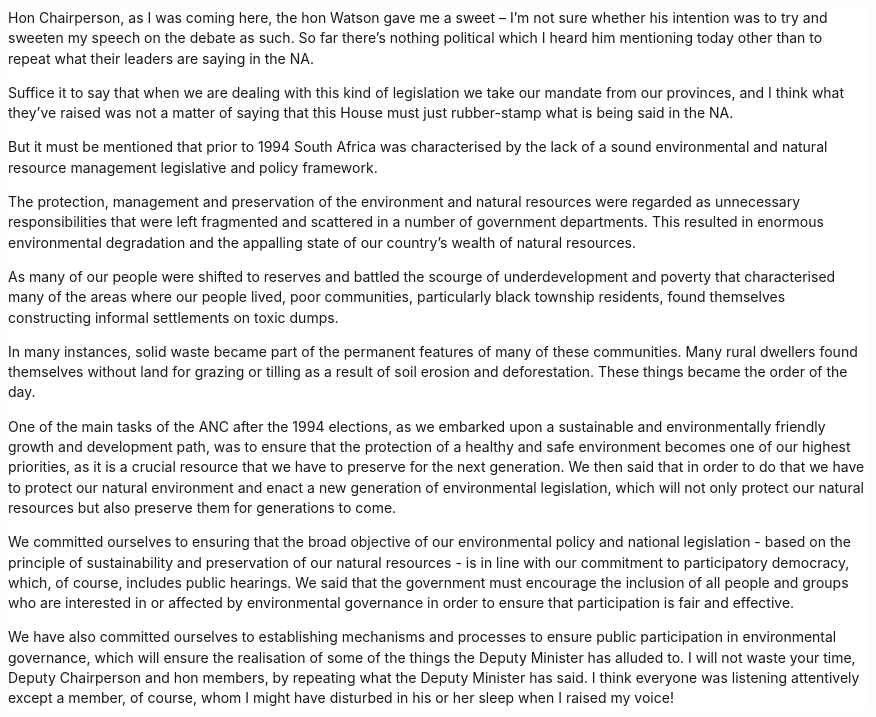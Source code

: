 Hon Chairperson, as I was coming here, the hon Watson gave me a sweet – I’m
not sure whether his intention was to try and sweeten my speech on the
debate as such. So far there’s nothing political which I heard him
mentioning today other than to repeat what their leaders are saying in the
NA.

Suffice it to say that when we are dealing with this kind of legislation we
take our mandate from our provinces, and I think what they’ve raised was
not a matter of saying that this House must just rubber-stamp what is being
said in the NA.

But it must be mentioned that prior to 1994 South Africa was characterised
by the lack of a sound environmental and natural resource management
legislative and policy framework.

The protection, management and preservation of the environment and natural
resources were regarded as unnecessary responsibilities that were left
fragmented and scattered in a number of government departments. This
resulted in enormous environmental degradation and the appalling state of
our country’s wealth of natural resources.

As many of our people were shifted to reserves and battled the scourge of
underdevelopment and poverty that characterised many of the areas where our
people lived, poor communities, particularly black township residents,
found themselves constructing informal settlements on toxic dumps.

In many instances, solid waste became part of the permanent features of
many of these communities. Many rural dwellers found themselves without
land for grazing or tilling as a result of soil erosion and deforestation.
These things became the order of the day.

One of the main tasks of the ANC after the 1994 elections, as we embarked
upon a sustainable and environmentally friendly growth and development
path, was to ensure that the protection of a healthy and safe environment
becomes one of our highest priorities, as it is a crucial resource that we
have to preserve for the next generation. We then said that in order to do
that we have to protect our natural environment and enact a new generation
of environmental legislation, which will not only protect our natural
resources but also preserve them for generations to come.

We committed ourselves to ensuring that the broad objective of our
environmental policy and national legislation - based on the principle of
sustainability and preservation of our natural resources - is in line with
our commitment to participatory democracy, which, of course, includes
public hearings. We said that the government must encourage the inclusion
of all people and groups who are interested in or affected by environmental
governance in order to ensure that participation is fair and effective.

We have also committed ourselves to establishing mechanisms and processes
to ensure public participation in environmental governance, which will
ensure the realisation of some of the things the Deputy Minister has
alluded to. I will not waste your time, Deputy Chairperson and hon members,
by repeating what the Deputy Minister has said. I think everyone was
listening attentively except a member, of course, whom I might have
disturbed in his or her sleep when I raised my voice!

EXERCISE PROMPT -> Using the entries above, return exactly the lines from the line with "legislative and policy framework." to the line with "found themselves constructing", counting both of those lines.

ANSWER SECTION ->
legislative and policy framework.

The protection, management and preservation of the environment and natural
resources were regarded as unnecessary responsibilities that were left
fragmented and scattered in a number of government departments. This
resulted in enormous environmental degradation and the appalling state of
our country’s wealth of natural resources.

As many of our people were shifted to reserves and battled the scourge of
underdevelopment and poverty that characterised many of the areas where our
people lived, poor communities, particularly black township residents,
found themselves constructing informal settlements on toxic dumps.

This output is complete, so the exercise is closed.